Still further, a preferred embodiment of the present invention includes a voice messenger editor typically resident in either messenger 30 or at least one Web server 95. Web server 95 is typically resident in server 70. Voice message editor is operative to allow the sender of the voice message such as 3 to enhance the recorded voice message prior to sending with actions such as cropping the message, merging the message with pre-recorded audio clips such as greetings and “audibles”, superimposing the message over a melody relevant to the subject of the message, storing a draft message in a repository as an audio clip for further editing or sending, and the like. Voice message editor uses information provided by speech-to-text recognition server 90 to provide the user with textual clues along the editor timeline to facilitate the process of editing a voice message.
Further, the message sender such as 3 may choose to route the voice message to at least one of a multiplicity of users 9 of other devices such as regular phones 160 connected to a network such as Public Switched Telephone Network. The voice message in this case is routed via a computer network to telephone network gateway 100. Such gateway services 100 include Session Initiation Protocol (“SIP”) terminating services, commercially available from a multiplicity of SIP termination providers, and SkypeOut, commercially available from Skype Limited.

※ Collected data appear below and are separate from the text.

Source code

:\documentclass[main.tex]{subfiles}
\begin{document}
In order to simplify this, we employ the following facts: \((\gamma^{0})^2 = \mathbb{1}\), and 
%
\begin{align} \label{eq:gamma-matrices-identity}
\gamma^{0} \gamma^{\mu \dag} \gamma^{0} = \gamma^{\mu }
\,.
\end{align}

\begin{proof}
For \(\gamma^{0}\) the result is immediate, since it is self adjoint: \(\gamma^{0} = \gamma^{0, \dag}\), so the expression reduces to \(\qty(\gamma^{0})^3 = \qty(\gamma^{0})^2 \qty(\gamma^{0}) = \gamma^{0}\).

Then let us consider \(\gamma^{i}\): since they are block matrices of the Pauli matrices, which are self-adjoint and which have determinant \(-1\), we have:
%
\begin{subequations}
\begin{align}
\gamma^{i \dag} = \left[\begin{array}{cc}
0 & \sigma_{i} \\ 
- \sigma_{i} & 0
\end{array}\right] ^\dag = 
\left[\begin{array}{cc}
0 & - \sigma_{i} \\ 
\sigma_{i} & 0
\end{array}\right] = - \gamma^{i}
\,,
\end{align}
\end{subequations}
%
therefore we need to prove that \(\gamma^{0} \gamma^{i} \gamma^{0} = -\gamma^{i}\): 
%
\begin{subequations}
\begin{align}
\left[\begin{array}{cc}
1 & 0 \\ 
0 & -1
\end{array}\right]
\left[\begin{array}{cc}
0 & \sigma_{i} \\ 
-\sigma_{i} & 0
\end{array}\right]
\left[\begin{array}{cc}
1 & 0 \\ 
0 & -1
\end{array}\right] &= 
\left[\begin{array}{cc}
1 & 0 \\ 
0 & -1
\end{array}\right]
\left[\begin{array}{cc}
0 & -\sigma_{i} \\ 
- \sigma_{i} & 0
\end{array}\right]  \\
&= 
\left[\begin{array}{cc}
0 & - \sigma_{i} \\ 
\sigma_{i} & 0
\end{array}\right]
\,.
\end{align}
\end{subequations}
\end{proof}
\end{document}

Even further, the message sender such as 3 may choose to schedule the voice message to be sent at a user-specified time and date rather than immediately. When sent to himself/herself, the scheduled voice message may serve as a reminder.
It will be appreciated by those skilled in the art that in another embodiment of the present invention most or all of the employed functions of servers 70, 80, 90, and 95 may be replaced by functions built into communication devices 20 and messengers 30, thus implementing server-less peer-to-peer communication.

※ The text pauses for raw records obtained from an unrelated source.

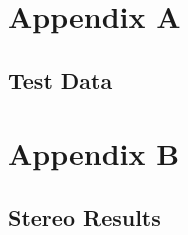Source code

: \makeatletter
\chapter{Appendix A}
\label{AppendixA}

\section{Test Data}



\chapter{Appendix B}
\label{RawQuantitative1}

\section{Stereo Results}
\label{StereoResultsRaw}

Reference is now made to FIGS. 2A and 2B which together form a flowchart illustrating the operation of significant functions in a preferred embodiment of the present invention. As well, references to components shown in FIG. 1 continue to be used hereinafter. At a start 200, it is assumed that multiple users wish to engage in a voice messaging session. In step 205, messaging communication links are established between participants and the servers. The process of establishing the messaging communication links between participants via the computer network 10 such as the Internet is well-known and need not be described herein.
In step 210, user such as 3, who wishes to send a voice message (hereinafter referred to as the sender), selects at least one of the multiplicity of message recipients from his/her buddy list in messenger 30. The sender's buddy list can include a self-contact which can also be a recipient of the message.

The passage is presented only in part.